Ah, the cashews on this guy! That’s what some pols say on both sides of the aisle. Mayor Joe Ganim knows a good party, even when he’s not invited. As CT Post reporter Neil Vigdor reports, “Joe Ganim didn’t resurrect his political career by waiting around for invitations.” The mayor’s been moving around the state making his case to party insiders about governor–some unwilling, some curious, others marveling at his “gumption.”
Political observers be it media or pols assert Ganim has big ones. For sure he does, and that’s just the way he likes it: shake it up, be different, with an outsider’s touch. His audacity to run for governor has people talking. To Ganim’s way of thinking look at the current Democratic field for governor? None–that could change–enjoys his retail campaign skills. Far-fetched he could win a Democratic primary for governor? Maybe. But if the field stays the same (an entry by Lieutenant Governor Nancy Wyman would change the landscape), Ganim’s sticking with his plan. And along the way, garnering more attention, good, bad or ugly.
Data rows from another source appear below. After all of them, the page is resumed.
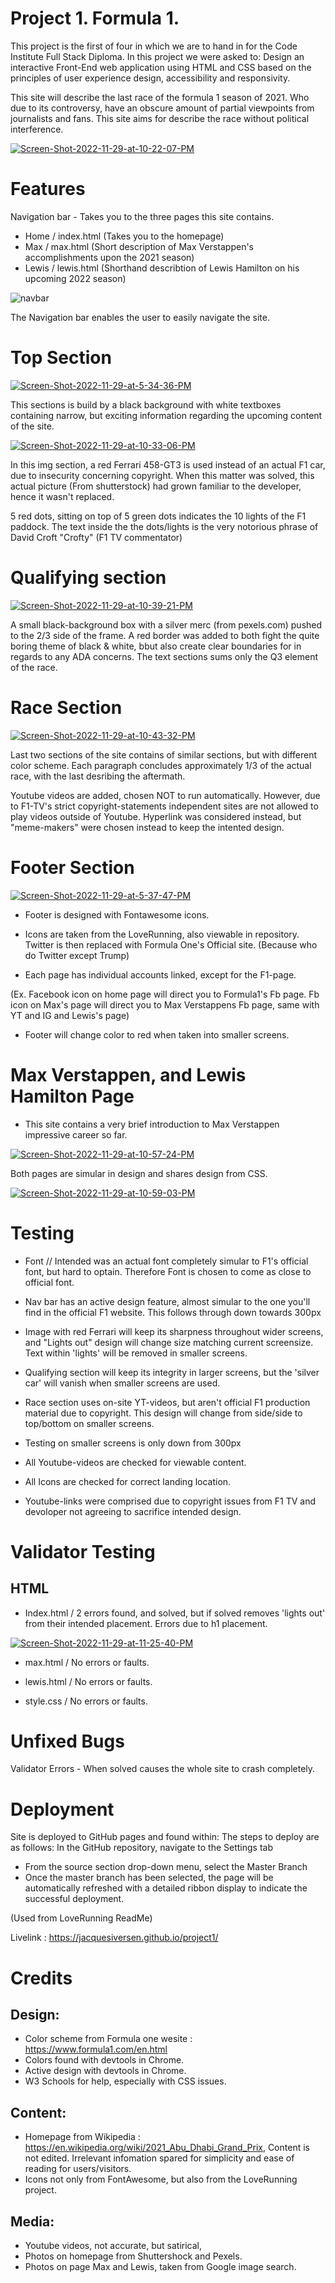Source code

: # Project 1.    Formula 1. 

This project is the first of four in which we are to hand in for the Code Institute Full Stack Diploma. In this project we were asked to: Design an interactive Front-End web application using HTML and CSS based on the principles of user experience design, accessibility and responsivity.

This site will describe the last race of the formula 1 season of 2021. Who due to its controversy, have an obscure amount of partial viewpoints from journalists and fans. This site aims for describe the race without political interference. 

<a href="https://ibb.co/sPxvSWr"><img src="https://i.ibb.co/9vK9XZj/Screen-Shot-2022-11-29-at-10-22-07-PM.png" alt="Screen-Shot-2022-11-29-at-10-22-07-PM" border="0"></a>

# Features

Navigation bar - Takes you to the three pages this site contains. 
- Home / index.html (Takes you to the homepage)
- Max / max.html (Short description of Max Verstappen's accomplishments upon the 2021 season)
- Lewis / lewis.html (Shorthand describtion of Lewis Hamilton on his upcoming 2022 season) 

![navbar](https://i.ibb.co/QdP9vvX/Screen-Shot-2022-11-29-at-4-50-07-PM.png)

The Navigation bar enables the user to easily navigate the site. 

# Top Section

<a href="https://ibb.co/MZDSLHp"><img src="https://i.ibb.co/ckc3d9t/Screen-Shot-2022-11-29-at-5-34-36-PM.png" alt="Screen-Shot-2022-11-29-at-5-34-36-PM" border="0"></a>

This sections is build by a black background with white textboxes containing narrow, but exciting information regarding the upcoming content of the site. 

<a href="https://ibb.co/KjMxQMC"><img src="https://i.ibb.co/ccGhpGz/Screen-Shot-2022-11-29-at-10-33-06-PM.png" alt="Screen-Shot-2022-11-29-at-10-33-06-PM" border="0"></a>

In this img section, a red Ferrari 458-GT3 is used instead of an actual F1 car, due to insecurity concerning copyright. When this matter was solved, this actual picture (From shutterstock) had grown familiar to the developer, hence it wasn't replaced. 

5 red dots, sitting on top of 5 green dots indicates the 10 lights of the F1 paddock. 
The text inside the the dots/lights is the very notorious phrase of David Croft "Crofty" (F1 TV commentator)

# Qualifying section 

<a href="https://ibb.co/8848FDf"><img src="https://i.ibb.co/DKgK3Dv/Screen-Shot-2022-11-29-at-10-39-21-PM.png" alt="Screen-Shot-2022-11-29-at-10-39-21-PM" border="0"></a>

A small black-background box with a silver merc (from pexels.com) pushed to the 2/3 side of the frame. A red border was added to both fight the quite boring theme of black & white, bbut also create clear boundaries for in regards to any ADA concerns. The text sections sums only the Q3 element of the race. 

# Race Section

<a href="https://ibb.co/5YX7PjH"><img src="https://i.ibb.co/FskPFYT/Screen-Shot-2022-11-29-at-10-43-32-PM.png" alt="Screen-Shot-2022-11-29-at-10-43-32-PM" border="0"></a>

Last two sections of the site contains of similar sections, but with different color scheme. Each paragraph concludes approximately 1/3 of the actual race, with the last desribing the aftermath. 

Youtube videos are added, chosen NOT to run automatically. However, due to F1-TV's strict copyright-statements independent sites are not allowed to play videos outside of Youtube. Hyperlink was considered instead, but "meme-makers" were chosen instead to keep the intented design.

# Footer Section

<a href="https://imgbb.com/"><img src="https://i.ibb.co/TTcx6ZM/Screen-Shot-2022-11-29-at-5-37-47-PM.png" alt="Screen-Shot-2022-11-29-at-5-37-47-PM" border="0"></a>

- Footer is designed with Fontawesome icons. 

- Icons are taken from the LoveRunning, also viewable in repository. 
Twitter is then replaced with Formula One's Official site. (Because who do Twitter except Trump)

- Each page has individual accounts linked, except for the F1-page. 

(Ex. Facebook icon on home page will direct you to Formula1's Fb page. Fb icon on Max's page will direct you to Max Verstappens Fb page, same with YT and IG and Lewis's page)

- Footer will change color to red when taken into smaller screens.

# Max Verstappen, and Lewis Hamilton Page

- This site contains a very brief introduction to Max Verstappen impressive career so far. 

<a href="https://ibb.co/ThcsfxJ"><img src="https://i.ibb.co/3h1n39V/Screen-Shot-2022-11-29-at-10-57-24-PM.png" alt="Screen-Shot-2022-11-29-at-10-57-24-PM" border="0"></a>

Both pages are simular in design and shares design from CSS. 


<a href="https://ibb.co/NjBrtY5"><img src="https://i.ibb.co/G2S9nPy/Screen-Shot-2022-11-29-at-10-59-03-PM.png" alt="Screen-Shot-2022-11-29-at-10-59-03-PM" border="0"></a>



# Testing

- Font // Intended was an actual font completely simular to F1's official font, but hard to optain. Therefore Font is chosen to come as close to official font. 

- Nav bar has an active design feature, almost simular to the one you'll find in the official F1 website. This follows through down towards 300px 

- Image with red Ferrari will keep its sharpness throughout wider screens, and "Lights out" design will change size matching current screensize. 
Text within 'lights' will be removed in smaller screens.

- Qualifying section will keep its integrity in larger screens, but the 'silver car' will vanish when smaller screens are used. 

- Race section uses on-site YT-videos, but aren't official F1 production material due to copyright. This design will change from side/side to top/bottom on smaller screens. 

- Testing on smaller screens is only down from 300px 

- All Youtube-videos are checked for viewable content.
- All Icons are checked for correct landing location.

- Youtube-links were comprised due to copyright issues from F1 TV and devoloper not agreeing to sacrifice intended design.

# Validator Testing

## HTML 
- Index.html / 2 errors found, and solved, but if solved removes 'lights out' from their intended placement. Errors due to h1 placement.

<a href="https://ibb.co/y5LZZpY"><img src="https://i.ibb.co/ZKyFFSY/Screen-Shot-2022-11-29-at-11-25-40-PM.png" alt="Screen-Shot-2022-11-29-at-11-25-40-PM" border="0"></a>


- max.html / No errors or faults.
- lewis.html / No errors or faults.

- style.css / No errors or faults.


# Unfixed Bugs
Validator Errors - When solved causes the whole site to crash completely.

# Deployment

Site is deployed to GitHub pages and found within: The steps to deploy are as follows:
In the GitHub repository, navigate to the Settings tab

- From the source section drop-down menu, select the Master Branch
- Once the master branch has been selected, the page will be automatically refreshed with a detailed ribbon display to indicate the successful deployment.

(Used from LoveRunning ReadMe)

Livelink : https://jacquesiversen.github.io/project1/

# Credits 

## Design:
- Color scheme from Formula one wesite : https://www.formula1.com/en.html
- Colors found with devtools in Chrome. 
- Active design with devtools in Chrome.
- W3 Schools for help, especially with CSS issues. 

## Content:
- Homepage from Wikipedia : https://en.wikipedia.org/wiki/2021_Abu_Dhabi_Grand_Prix, Content is not edited. Irrelevant infomation spared for simplicity and ease of reading for users/visitors. 
- Icons not only from FontAwesome, but also from the LoveRunning project. 

## Media:
- Youtube videos, not accurate, but satirical, 
- Photos on homepage from Shuttershock and Pexels.
- Photos on page Max and Lewis, taken from Google image search.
So when a group of well-heeled Democrats gathered last Sunday in Kent–a confluence of weekenders from Manhattan, prep schoolers and Appalachian Trail hikers sipping kombucha–the mayor of the state’s largest city rolled into town unexpectedly.
His destination was the hilltop villa of the father-son lobbyists Vincent Roberti and Dan Roberti, which has its own saltwater infinity pool, a 5,000-bottle wine cellar and gardens inspired by those at the Frick Museum in New York.
… “Democrats need somebody with some flash, somebody that really can present that compelling story,” said Scott McLean, a political science professor at Quinnipiac University in Hamden. “(Ganim) is a guy that has proved over and over again that he’s not to be underestimated. I think the reason for that is he has a compelling redemption story. He’s gone to prison and he’s come back.”